Did you also know?  You don’t have to live your life like this.  If your shareholders are on board, and you navigate the what’s and when’s of the opting out regime under the Companies Act, you can opt out of one or all three of these requirements.  Of course, staying on top of your financial position as a company – and communicating with your shareholders on a regular basis – are essential to good governance, but you may prefer to take care of these in your own way rather than following the default approach.

How do you know if you’ve hit/exceeded the 10-shareholder threshold? 

The golden rules are:

  • count the number of shareholders as at the first day of the financial year in question
  • count only holders of voting shares, and
  • count joint holders of share parcels (e.g. spouses/partners or trustees) as a single shareholder.

Who can opt out? 

Any company with 10 or more shareholders can choose to opt out of one or all three of the default requirements, unless:

  • the company’s constitution expressly provides that section 207I of the Companies Act does not apply, or
  • it is a large company under the Companies Act, or it is a public entity.  (In early April 2022, a large company is a company with >$66m in assets, or revenue > $33m, on a consolidated basis in each of the last 2 accounting periods).

What can you opt out of? 

Any, or all three, of the default requirements described above.

If you have hit the 10 shareholder threshold and want to opt out of one or all of the default requirements – what do you do now? 

You’ll need to get your shareholders on board, and you’ll need to keep a close eye on the calendar.  Opting out of one or all of the default requirements requires a resolution approved by at least 95% of the votes of those shareholders entitled to vote and voting on the resolution.  That resolution must also be passed within a specific time period.

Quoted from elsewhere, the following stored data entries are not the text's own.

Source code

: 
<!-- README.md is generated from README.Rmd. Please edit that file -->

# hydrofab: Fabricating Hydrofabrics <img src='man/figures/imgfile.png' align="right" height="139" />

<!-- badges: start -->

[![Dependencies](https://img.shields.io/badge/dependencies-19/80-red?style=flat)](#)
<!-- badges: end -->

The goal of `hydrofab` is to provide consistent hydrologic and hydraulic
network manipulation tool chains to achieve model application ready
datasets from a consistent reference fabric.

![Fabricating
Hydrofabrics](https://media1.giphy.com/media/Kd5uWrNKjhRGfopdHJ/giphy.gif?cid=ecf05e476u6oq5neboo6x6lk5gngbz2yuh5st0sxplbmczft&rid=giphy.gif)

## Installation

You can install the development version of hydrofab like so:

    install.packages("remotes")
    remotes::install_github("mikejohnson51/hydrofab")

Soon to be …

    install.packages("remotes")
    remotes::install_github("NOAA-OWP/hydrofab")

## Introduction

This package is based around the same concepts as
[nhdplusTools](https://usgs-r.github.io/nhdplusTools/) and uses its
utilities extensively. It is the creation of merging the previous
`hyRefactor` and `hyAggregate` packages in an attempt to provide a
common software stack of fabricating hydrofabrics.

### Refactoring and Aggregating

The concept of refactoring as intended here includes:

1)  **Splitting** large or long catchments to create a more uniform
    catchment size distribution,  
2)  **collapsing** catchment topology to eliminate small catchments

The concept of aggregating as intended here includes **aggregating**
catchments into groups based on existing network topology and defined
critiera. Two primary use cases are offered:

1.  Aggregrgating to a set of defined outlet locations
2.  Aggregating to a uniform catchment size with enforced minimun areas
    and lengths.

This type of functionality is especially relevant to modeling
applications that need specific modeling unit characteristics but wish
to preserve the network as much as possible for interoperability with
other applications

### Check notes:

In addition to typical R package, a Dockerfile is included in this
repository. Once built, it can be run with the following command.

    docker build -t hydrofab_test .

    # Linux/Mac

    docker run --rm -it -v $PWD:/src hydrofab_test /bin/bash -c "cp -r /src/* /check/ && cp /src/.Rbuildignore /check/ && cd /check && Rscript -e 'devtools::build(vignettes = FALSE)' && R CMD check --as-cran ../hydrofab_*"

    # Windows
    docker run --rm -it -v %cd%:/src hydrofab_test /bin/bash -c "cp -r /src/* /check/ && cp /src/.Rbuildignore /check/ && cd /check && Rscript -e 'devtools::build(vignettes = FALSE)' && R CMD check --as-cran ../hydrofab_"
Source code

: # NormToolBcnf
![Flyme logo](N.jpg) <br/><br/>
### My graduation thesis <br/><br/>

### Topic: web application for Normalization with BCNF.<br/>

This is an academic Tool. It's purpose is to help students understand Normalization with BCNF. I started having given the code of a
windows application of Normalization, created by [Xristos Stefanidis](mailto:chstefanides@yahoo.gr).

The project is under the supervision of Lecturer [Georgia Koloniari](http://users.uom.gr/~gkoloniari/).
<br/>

For most companies, the opting period – within which a company can arrange for its shareholders to pass a resolution opting out of one or all of the default requirements in respect of a particular financial year – starts on the first day of that financial year (usually 1 April), and expires at the end of the day on the earlier of these two dates:

  • the date that falls 6 months after the start of that financial year.  This will be 1 October if your financial year starts on 1 April, and
  • the date of your annual meeting of shareholders (AGM) to be held in that financial year.  If you need to hold an AGM under the Companies Act, in most cases you’ll need to hold it on/before 30 September.

So, if you’re reading this in May 2022, and you want to opt out of the default financial reporting requirements for the financial year that runs 1 April 2022 to 31 March 2023, you’ll most likely need your shareholders to pass that resolution before midnight on 1 October 2022, or before midnight on the date of your AGM (if you’re holding an AGM in 2022), whichever comes first.

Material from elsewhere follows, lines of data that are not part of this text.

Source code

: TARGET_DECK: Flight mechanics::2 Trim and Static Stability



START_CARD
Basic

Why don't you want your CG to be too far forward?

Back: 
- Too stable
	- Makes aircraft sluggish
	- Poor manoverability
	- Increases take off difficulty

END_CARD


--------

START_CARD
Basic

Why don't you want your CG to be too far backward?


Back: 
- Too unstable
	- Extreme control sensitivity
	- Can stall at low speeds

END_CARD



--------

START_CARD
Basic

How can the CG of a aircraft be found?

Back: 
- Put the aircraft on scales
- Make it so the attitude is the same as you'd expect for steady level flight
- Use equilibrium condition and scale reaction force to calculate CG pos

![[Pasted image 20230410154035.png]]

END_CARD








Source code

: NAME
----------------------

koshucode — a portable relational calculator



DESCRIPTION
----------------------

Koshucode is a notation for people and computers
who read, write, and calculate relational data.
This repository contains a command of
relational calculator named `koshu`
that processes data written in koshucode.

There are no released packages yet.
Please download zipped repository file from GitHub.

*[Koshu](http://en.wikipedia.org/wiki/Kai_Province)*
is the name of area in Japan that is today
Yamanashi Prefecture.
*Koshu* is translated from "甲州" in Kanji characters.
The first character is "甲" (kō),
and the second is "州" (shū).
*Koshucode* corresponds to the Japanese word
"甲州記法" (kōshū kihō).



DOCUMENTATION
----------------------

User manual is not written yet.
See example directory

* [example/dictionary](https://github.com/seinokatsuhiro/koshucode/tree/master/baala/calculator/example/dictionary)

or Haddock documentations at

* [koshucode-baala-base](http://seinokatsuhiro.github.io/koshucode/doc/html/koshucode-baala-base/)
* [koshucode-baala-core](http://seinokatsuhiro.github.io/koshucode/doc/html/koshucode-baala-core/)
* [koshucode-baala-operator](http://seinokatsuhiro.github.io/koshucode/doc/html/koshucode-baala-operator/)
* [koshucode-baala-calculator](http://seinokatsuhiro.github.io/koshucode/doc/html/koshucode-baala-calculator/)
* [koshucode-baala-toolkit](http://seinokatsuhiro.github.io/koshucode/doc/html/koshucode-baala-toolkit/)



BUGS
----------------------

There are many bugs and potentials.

There are two ways to pass the opting out shareholders’ resolution:

  • by calling a meeting of shareholders before the opting period expires (your AGM would do, if you’re already holding one) and asking shareholders at that meeting to pass a resolution opting out of the relevant requirement(s).  You’ll need a 95% majority of the shareholders attending the meeting and voting on the resolution to vote in favour of that resolution, or
  • by circulating a written resolution, which must be signed by shareholders holding at least 95% of the company’s voting shares before the opting period expires.

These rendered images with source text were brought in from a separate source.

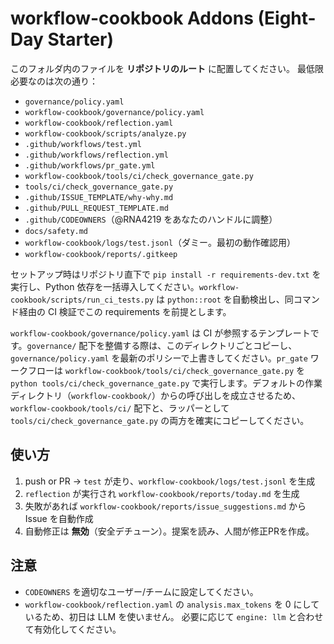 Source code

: # workflow-cookbook Addons (Eight-Day Starter)

このフォルダ内のファイルを **リポジトリのルート** に配置してください。
最低限必要なのは次の通り：

- `governance/policy.yaml`
- `workflow-cookbook/governance/policy.yaml`
- `workflow-cookbook/reflection.yaml`
- `workflow-cookbook/scripts/analyze.py`
- `.github/workflows/test.yml`
- `.github/workflows/reflection.yml`
- `.github/workflows/pr_gate.yml`
- `workflow-cookbook/tools/ci/check_governance_gate.py`
- `tools/ci/check_governance_gate.py`
- `.github/ISSUE_TEMPLATE/why-why.md`
- `.github/PULL_REQUEST_TEMPLATE.md`
- `.github/CODEOWNERS`（@RNA4219 をあなたのハンドルに調整）
- `docs/safety.md`
- `workflow-cookbook/logs/test.jsonl`（ダミー。最初の動作確認用）
- `workflow-cookbook/reports/.gitkeep`

セットアップ時はリポジトリ直下で `pip install -r requirements-dev.txt` を実行し、Python 依存を一括導入してください。`workflow-cookbook/scripts/run_ci_tests.py` は `python::root` を自動検出し、同コマンド経由の CI 検証でこの requirements を前提とします。

`workflow-cookbook/governance/policy.yaml` は CI が参照するテンプレートです。`governance/` 配下を整備する際は、このディレクトリごとコピーし、`governance/policy.yaml` を最新のポリシーで上書きしてください。`pr_gate` ワークフローは `workflow-cookbook/tools/ci/check_governance_gate.py` を `python tools/ci/check_governance_gate.py` で実行します。デフォルトの作業ディレクトリ（`workflow-cookbook/`）からの呼び出しを成立させるため、`workflow-cookbook/tools/ci/` 配下と、ラッパーとして `tools/ci/check_governance_gate.py` の両方を確実にコピーしてください。

## 使い方
1. push or PR → `test` が走り、`workflow-cookbook/logs/test.jsonl` を生成
2. `reflection` が実行され `workflow-cookbook/reports/today.md` を生成
3. 失敗があれば `workflow-cookbook/reports/issue_suggestions.md` から Issue を自動作成
4. 自動修正は **無効**（安全デチューン）。提案を読み、人間が修正PRを作成。

## 注意
- `CODEOWNERS` を適切なユーザー/チームに設定してください。
- `workflow-cookbook/reflection.yaml` の `analysis.max_tokens` を 0 にしているため、初日は LLM を使いません。
  必要に応じて `engine: llm` と合わせて有効化してください。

What can’t you opt out of? 

This opting out process doesn’t affect your obligations under the Companies Act to keep accurate accounting records, and it doesn’t affect any bespoke financial reporting requirements that may apply under your company’s governance documents (i.e. the constitution and/or shareholders’ agreement).  Finally, you’ll most likely still have to prepare financial reports for tax purposes – your friendly accounting/tax advisor will be able to give you a steer on that.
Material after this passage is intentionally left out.